The Saybrook Stage Company will be performing this poignant and comedic piece by Ernest Thompson, which inspired the Hollywood blockbuster movie. Appropriately, in light of the theater’s namesake, On Golden Pond  was not only one of Katharine Hepburn’s most cherished performances but also earned her a fourth Academy Award for Best Actress.

On Golden Pond is the love story of Ethel and Norman Thayer, who are returning to their summer home on Golden Pond for the 48th year. He is a retired professor, nearing 80, with heart palpitations and a failing memory—but still as tart-tongued and witty as ever. Ethel, 10 years younger, delights in all the small things that have enriched their long married life together.

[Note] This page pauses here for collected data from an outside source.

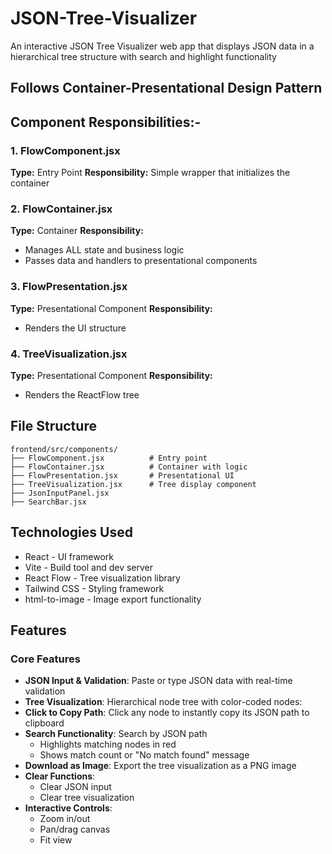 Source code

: # JSON-Tree-Visualizer
An interactive JSON Tree Visualizer web app that displays JSON data in a hierarchical tree structure with search and highlight functionality

## Follows Container-Presentational Design Pattern

## Component Responsibilities:-

### 1. FlowComponent.jsx
**Type:** Entry Point
**Responsibility:** Simple wrapper that initializes the container

### 2. FlowContainer.jsx
**Type:** Container
**Responsibility:**
- Manages ALL state and business logic
- Passes data and handlers to presentational components

### 3. FlowPresentation.jsx
**Type:** Presentational Component
**Responsibility:**
- Renders the UI structure


### 4. TreeVisualization.jsx
**Type:** Presentational Component
**Responsibility:**
- Renders the ReactFlow tree


## File Structure

```
frontend/src/components/
├── FlowComponent.jsx          # Entry point
├── FlowContainer.jsx          # Container with logic
├── FlowPresentation.jsx       # Presentational UI 
├── TreeVisualization.jsx      # Tree display component
├── JsonInputPanel.jsx      
├── SearchBar.jsx             
```
## Technologies Used

- React - UI framework
- Vite - Build tool and dev server
- React Flow - Tree visualization library
- Tailwind CSS - Styling framework
- html-to-image - Image export functionality

## Features

### Core Features
- **JSON Input & Validation**: Paste or type JSON data with real-time validation
- **Tree Visualization**: Hierarchical node tree with color-coded nodes:
- **Click to Copy Path**: Click any node to instantly copy its JSON path to clipboard
- **Search Functionality**: Search by JSON path
  - Highlights matching nodes in red
  - Shows match count or "No match found" message
- **Download as Image**: Export the tree visualization as a PNG image
- **Clear Functions**:
  - Clear JSON input
  - Clear tree visualization
- **Interactive Controls**:
  - Zoom in/out
  - Pan/drag canvas
  - Fit view
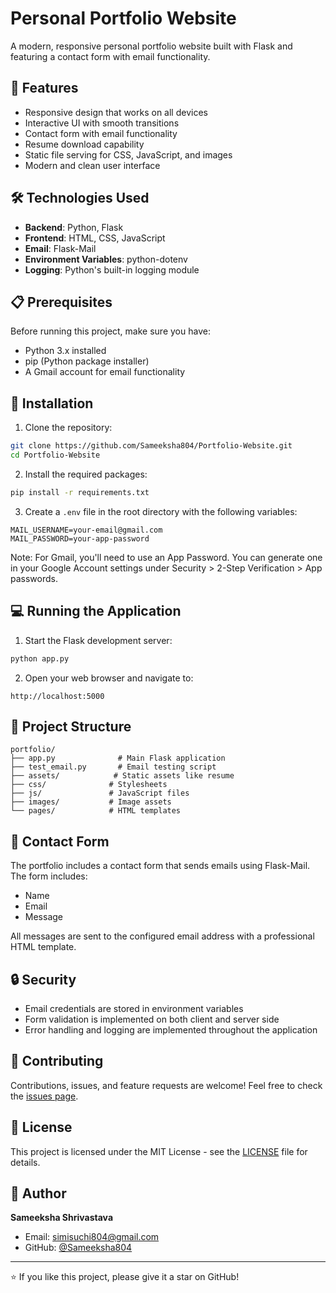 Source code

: # Personal Portfolio Website

A modern, responsive personal portfolio website built with Flask and featuring a contact form with email functionality.

## 🌟 Features

- Responsive design that works on all devices
- Interactive UI with smooth transitions
- Contact form with email functionality
- Resume download capability
- Static file serving for CSS, JavaScript, and images
- Modern and clean user interface

## 🛠️ Technologies Used

- **Backend**: Python, Flask
- **Frontend**: HTML, CSS, JavaScript
- **Email**: Flask-Mail
- **Environment Variables**: python-dotenv
- **Logging**: Python's built-in logging module

## 📋 Prerequisites

Before running this project, make sure you have:

- Python 3.x installed
- pip (Python package installer)
- A Gmail account for email functionality

## 🚀 Installation

1. Clone the repository:
```bash
git clone https://github.com/Sameeksha804/Portfolio-Website.git
cd Portfolio-Website
```

2. Install the required packages:
```bash
pip install -r requirements.txt
```

3. Create a `.env` file in the root directory with the following variables:
```
MAIL_USERNAME=your-email@gmail.com
MAIL_PASSWORD=your-app-password
```

Note: For Gmail, you'll need to use an App Password. You can generate one in your Google Account settings under Security > 2-Step Verification > App passwords.

## 💻 Running the Application

1. Start the Flask development server:
```bash
python app.py
```

2. Open your web browser and navigate to:
```
http://localhost:5000
```

## 📁 Project Structure

```
portfolio/
├── app.py              # Main Flask application
├── test_email.py       # Email testing script
├── assets/            # Static assets like resume
├── css/              # Stylesheets
├── js/               # JavaScript files
├── images/           # Image assets
└── pages/            # HTML templates
```

## 📧 Contact Form

The portfolio includes a contact form that sends emails using Flask-Mail. The form includes:
- Name
- Email
- Message

All messages are sent to the configured email address with a professional HTML template.

## 🔒 Security

- Email credentials are stored in environment variables
- Form validation is implemented on both client and server side
- Error handling and logging are implemented throughout the application

## 🤝 Contributing

Contributions, issues, and feature requests are welcome! Feel free to check the [issues page](https://github.com/Sameeksha804/Portfolio-Website/issues).

## 📝 License

This project is licensed under the MIT License - see the [LICENSE](LICENSE) file for details.

## 👤 Author

**Sameeksha Shrivastava**
- Email: simisuchi804@gmail.com
- GitHub: [@Sameeksha804](https://github.com/Sameeksha804)

---

⭐️ If you like this project, please give it a star on GitHub!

They are visited by their divorced, middle-aged daughter and her new fiancé, who then go off to Europe, leaving his teenage son, Billy, behind for the summer.

Billy quickly becomes the “grandchild” the couple have longed for and Norman revels in taking him fishing and inspiring him with the classics. Norman, in turn, learns some new language and perspectives from Billy and the comedy ensues.

In the final, deeply moving moments of the play, Norman and Ethel are brought even closer together as they find themselves alone again on Golden Pond. 

The play originally opened on Broadway in 1979 and then was made into a movie in 1981 starring Katharine Hepburn and Henry Fonda – both actors won an Academy Award for their respective performances. Jane Fonda played the couple’s daughter.

Thompson was only 28-years-old when he wrote On Golden Pond; he also won a the Academy Award for Best Adapted Screenplay in 1981.

The cast includes Ralph Buonocore and Mark Gilchrist of Madison, Terri Corigliano of Old Saybrook, Jim Hile of Clinton, Amy Kirby of New London and Jake Totten of Granby.

Performances are Jan. 16, 17 and 18 at 8 p.m. with a 2 p.m. matinée Saturday and also Sunday, Jan. 19. 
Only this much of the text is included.